### [Task objective]
An exact copy of the lines of the listing below between the "for Alpha releases" line and the "Right click the" line, both included, is the whole answer; please omit the pictures.
*** Data provided ***
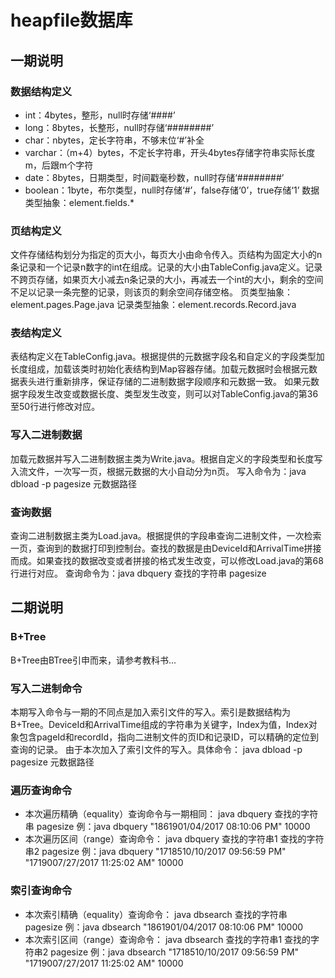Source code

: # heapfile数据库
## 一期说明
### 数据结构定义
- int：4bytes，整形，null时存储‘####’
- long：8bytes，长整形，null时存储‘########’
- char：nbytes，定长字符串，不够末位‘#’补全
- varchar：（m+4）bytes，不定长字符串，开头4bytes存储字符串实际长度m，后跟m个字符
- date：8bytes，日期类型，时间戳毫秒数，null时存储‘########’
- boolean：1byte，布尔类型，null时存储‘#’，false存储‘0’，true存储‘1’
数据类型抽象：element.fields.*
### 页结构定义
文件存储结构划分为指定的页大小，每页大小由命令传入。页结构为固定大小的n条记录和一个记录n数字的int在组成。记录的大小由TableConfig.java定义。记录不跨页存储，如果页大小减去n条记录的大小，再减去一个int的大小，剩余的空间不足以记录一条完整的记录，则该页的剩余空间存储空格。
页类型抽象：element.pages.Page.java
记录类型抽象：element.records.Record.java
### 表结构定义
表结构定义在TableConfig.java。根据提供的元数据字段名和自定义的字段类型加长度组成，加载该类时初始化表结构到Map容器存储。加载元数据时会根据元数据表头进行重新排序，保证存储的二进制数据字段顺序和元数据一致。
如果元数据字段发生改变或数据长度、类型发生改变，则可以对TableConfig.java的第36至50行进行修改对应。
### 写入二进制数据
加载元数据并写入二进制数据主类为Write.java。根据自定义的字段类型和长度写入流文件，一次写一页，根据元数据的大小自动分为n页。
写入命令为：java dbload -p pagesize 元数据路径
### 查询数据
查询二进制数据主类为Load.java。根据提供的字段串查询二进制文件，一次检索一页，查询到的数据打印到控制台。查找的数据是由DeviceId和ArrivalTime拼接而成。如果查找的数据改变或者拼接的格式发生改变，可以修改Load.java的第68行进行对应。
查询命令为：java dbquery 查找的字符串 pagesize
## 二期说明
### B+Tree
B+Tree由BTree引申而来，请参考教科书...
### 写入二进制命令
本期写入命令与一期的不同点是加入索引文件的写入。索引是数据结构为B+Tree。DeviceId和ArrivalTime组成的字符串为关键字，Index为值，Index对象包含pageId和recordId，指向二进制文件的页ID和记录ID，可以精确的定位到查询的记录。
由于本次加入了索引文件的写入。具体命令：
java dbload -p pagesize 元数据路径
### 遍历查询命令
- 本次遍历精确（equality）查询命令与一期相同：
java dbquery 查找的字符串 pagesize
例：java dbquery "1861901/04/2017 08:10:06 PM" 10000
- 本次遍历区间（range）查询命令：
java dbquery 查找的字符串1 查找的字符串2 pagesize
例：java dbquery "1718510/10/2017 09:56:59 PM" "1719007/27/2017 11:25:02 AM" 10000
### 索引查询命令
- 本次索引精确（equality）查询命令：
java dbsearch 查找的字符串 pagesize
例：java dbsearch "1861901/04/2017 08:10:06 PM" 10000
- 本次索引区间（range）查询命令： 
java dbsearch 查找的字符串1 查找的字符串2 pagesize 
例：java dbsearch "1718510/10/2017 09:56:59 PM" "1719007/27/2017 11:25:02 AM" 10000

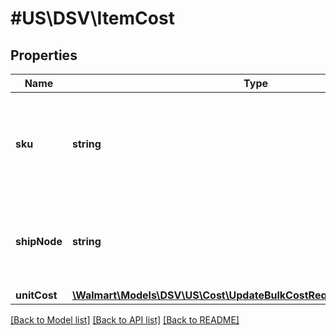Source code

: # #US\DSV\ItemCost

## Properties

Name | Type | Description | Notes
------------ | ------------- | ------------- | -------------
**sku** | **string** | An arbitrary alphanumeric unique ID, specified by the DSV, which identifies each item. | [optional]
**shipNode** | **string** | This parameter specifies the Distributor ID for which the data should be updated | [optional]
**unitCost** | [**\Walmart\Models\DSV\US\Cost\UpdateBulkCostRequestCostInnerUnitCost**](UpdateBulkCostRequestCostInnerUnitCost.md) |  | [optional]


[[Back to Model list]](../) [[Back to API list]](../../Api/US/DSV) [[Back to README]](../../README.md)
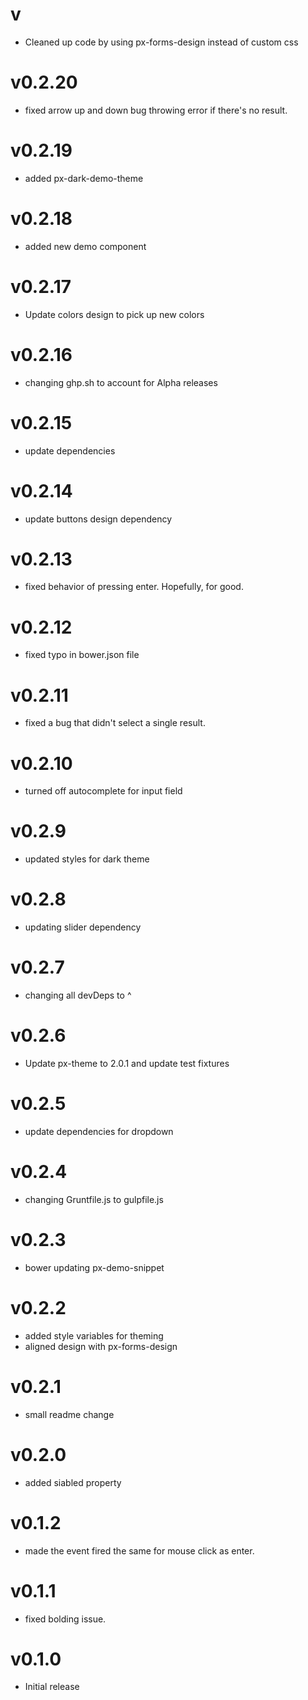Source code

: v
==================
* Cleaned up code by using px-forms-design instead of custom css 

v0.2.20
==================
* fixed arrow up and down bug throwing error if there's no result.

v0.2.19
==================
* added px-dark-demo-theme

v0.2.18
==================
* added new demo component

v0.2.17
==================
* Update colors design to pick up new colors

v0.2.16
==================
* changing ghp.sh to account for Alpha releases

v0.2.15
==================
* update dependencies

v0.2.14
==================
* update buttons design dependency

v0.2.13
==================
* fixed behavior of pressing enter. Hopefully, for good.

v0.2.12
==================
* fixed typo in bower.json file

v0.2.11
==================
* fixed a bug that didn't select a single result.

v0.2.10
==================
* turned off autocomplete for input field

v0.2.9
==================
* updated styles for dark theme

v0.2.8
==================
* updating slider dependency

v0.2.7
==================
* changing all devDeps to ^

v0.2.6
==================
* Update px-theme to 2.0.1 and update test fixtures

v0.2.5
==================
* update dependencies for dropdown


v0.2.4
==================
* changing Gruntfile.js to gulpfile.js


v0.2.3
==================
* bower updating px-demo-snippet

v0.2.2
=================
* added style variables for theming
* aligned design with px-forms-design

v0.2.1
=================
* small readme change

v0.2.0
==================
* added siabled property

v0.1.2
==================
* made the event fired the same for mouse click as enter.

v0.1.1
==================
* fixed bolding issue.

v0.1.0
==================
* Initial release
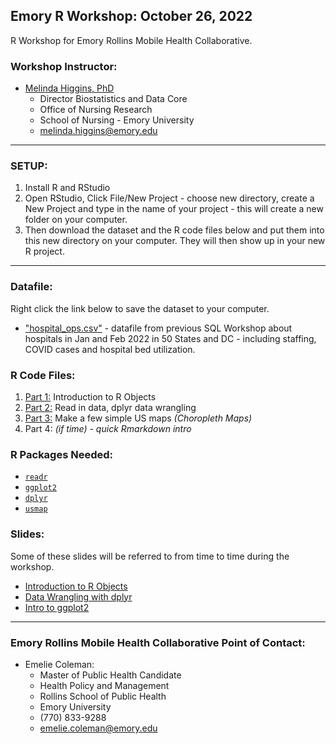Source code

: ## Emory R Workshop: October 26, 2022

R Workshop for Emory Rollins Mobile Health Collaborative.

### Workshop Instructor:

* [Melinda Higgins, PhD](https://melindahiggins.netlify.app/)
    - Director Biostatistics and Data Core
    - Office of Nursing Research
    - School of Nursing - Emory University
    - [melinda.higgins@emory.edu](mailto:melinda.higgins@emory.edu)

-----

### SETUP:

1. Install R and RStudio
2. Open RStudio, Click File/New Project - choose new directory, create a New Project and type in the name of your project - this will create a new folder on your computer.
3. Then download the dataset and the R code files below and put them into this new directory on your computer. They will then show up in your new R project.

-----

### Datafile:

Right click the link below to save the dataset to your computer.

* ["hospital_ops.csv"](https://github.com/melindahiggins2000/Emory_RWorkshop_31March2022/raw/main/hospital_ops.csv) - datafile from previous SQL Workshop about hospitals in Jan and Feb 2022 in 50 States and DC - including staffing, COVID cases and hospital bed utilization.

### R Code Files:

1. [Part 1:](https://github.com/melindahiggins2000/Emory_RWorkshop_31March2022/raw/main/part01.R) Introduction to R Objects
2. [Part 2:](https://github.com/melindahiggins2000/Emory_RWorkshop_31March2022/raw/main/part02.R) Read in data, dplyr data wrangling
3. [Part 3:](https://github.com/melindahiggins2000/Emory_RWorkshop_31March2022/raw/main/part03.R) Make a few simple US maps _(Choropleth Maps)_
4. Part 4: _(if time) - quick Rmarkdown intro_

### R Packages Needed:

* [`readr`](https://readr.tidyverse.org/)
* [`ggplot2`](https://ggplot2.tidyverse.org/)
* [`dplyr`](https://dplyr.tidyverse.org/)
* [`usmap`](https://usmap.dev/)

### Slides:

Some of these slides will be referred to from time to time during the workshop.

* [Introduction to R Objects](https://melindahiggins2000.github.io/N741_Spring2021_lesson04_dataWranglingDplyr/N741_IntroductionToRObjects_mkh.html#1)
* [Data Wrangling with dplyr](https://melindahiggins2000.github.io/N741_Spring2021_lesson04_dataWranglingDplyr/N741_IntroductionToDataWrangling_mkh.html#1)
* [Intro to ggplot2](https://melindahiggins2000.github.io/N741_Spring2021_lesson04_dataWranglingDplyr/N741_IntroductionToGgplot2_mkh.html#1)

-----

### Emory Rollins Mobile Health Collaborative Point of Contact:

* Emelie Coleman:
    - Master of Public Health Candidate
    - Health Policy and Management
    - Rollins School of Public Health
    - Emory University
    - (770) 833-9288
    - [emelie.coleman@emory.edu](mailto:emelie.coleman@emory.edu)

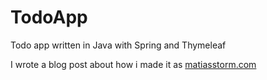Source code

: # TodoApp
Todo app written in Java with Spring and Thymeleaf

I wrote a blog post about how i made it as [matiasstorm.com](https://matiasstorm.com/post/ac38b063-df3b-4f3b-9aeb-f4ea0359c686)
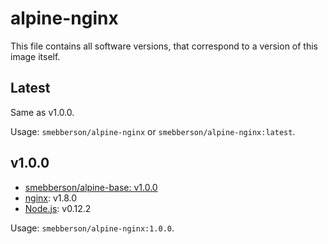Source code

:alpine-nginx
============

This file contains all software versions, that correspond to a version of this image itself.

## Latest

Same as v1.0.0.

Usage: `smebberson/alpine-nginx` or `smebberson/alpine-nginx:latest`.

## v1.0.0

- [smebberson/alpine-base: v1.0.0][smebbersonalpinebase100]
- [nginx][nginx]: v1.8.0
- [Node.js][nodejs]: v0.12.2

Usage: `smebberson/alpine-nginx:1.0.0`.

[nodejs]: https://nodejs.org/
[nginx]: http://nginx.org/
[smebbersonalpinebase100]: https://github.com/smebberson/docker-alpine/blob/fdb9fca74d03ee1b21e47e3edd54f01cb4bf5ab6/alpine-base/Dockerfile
***
### [Response to this exercise]
* changing ghp.sh to account for Alpha releases

v0.2.15
==================
* update dependencies

v0.2.14
==================
* update buttons design dependency

v0.2.13
==================
* fixed behavior of pressing enter. Hopefully, for good.

v0.2.12
==================
* fixed typo in bower.json file

v0.2.11
==================
* fixed a bug that didn't select a single result.

v0.2.10
==================
* turned off autocomplete for input field

v0.2.9
==================
* updated styles for dark theme

v0.2.8
==================
* updating slider dependency

v0.2.7
==================
* changing all devDeps to ^

v0.2.6
==================
* Update px-theme to 2.0.1 and update test fixtures

v0.2.5
==================
* update dependencies for dropdown


v0.2.4
==================
* changing Gruntfile.js to gulpfile.js


v0.2.3
==================
* bower updating px-demo-snippet

v0.2.2
=================
* added style variables for theming
* aligned design with px-forms-design

v0.2.1
=================
* small readme change

v0.2.0
==================
* added siabled property

v0.1.2
==================
* made the event fired the same for mouse click as enter.

v0.1.1
==================
* fixed bolding issue.

v0.1.0
==================
* Initial release
Source code

: ## Emory R Workshop: October 26, 2022

R Workshop for Emory Rollins Mobile Health Collaborative.

### Workshop Instructor:

* [Melinda Higgins, PhD](https://melindahiggins.netlify.app/)
    - Director Biostatistics and Data Core
    - Office of Nursing Research
    - School of Nursing - Emory University
    - [melinda.higgins@emory.edu](mailto:melinda.higgins@emory.edu)

-----

### SETUP:

1. Install R and RStudio
2. Open RStudio, Click File/New Project - choose new directory, create a New Project and type in the name of your project - this will create a new folder on your computer.
3. Then download the dataset and the R code files below and put them into this new directory on your computer. They will then show up in your new R project.

-----

### Datafile:

Right click the link below to save the dataset to your computer.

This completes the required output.